• _Work instruction_: Spot each line in the records below where the word "frame" occurs, then copy it.

• _Provided information_:
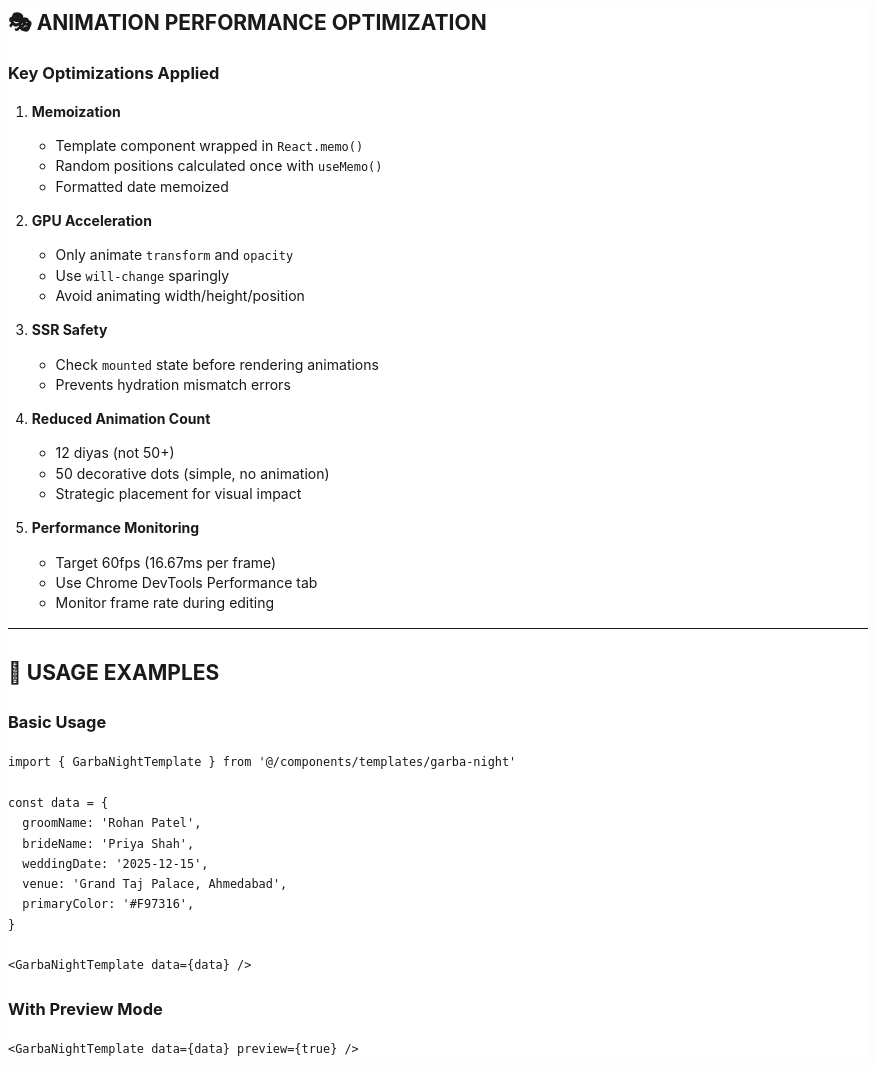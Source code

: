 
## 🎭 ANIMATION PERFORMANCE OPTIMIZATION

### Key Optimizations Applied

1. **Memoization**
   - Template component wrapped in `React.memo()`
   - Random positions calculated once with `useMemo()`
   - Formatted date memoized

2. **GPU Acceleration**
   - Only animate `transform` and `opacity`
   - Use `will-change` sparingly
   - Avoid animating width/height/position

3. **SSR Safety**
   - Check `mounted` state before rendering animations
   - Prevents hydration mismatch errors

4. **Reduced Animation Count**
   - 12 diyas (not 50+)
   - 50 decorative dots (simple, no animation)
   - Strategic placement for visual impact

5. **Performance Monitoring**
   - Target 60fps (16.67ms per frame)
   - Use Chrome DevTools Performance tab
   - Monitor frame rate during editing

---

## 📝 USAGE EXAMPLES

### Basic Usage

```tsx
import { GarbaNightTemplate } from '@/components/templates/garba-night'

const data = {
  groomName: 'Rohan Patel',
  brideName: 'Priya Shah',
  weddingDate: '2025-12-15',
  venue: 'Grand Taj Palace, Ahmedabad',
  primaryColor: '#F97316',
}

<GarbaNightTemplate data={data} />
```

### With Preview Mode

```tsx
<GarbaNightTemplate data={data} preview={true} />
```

• _Answer_:
   - Target 60fps (16.67ms per frame)
   - Monitor frame rate during editing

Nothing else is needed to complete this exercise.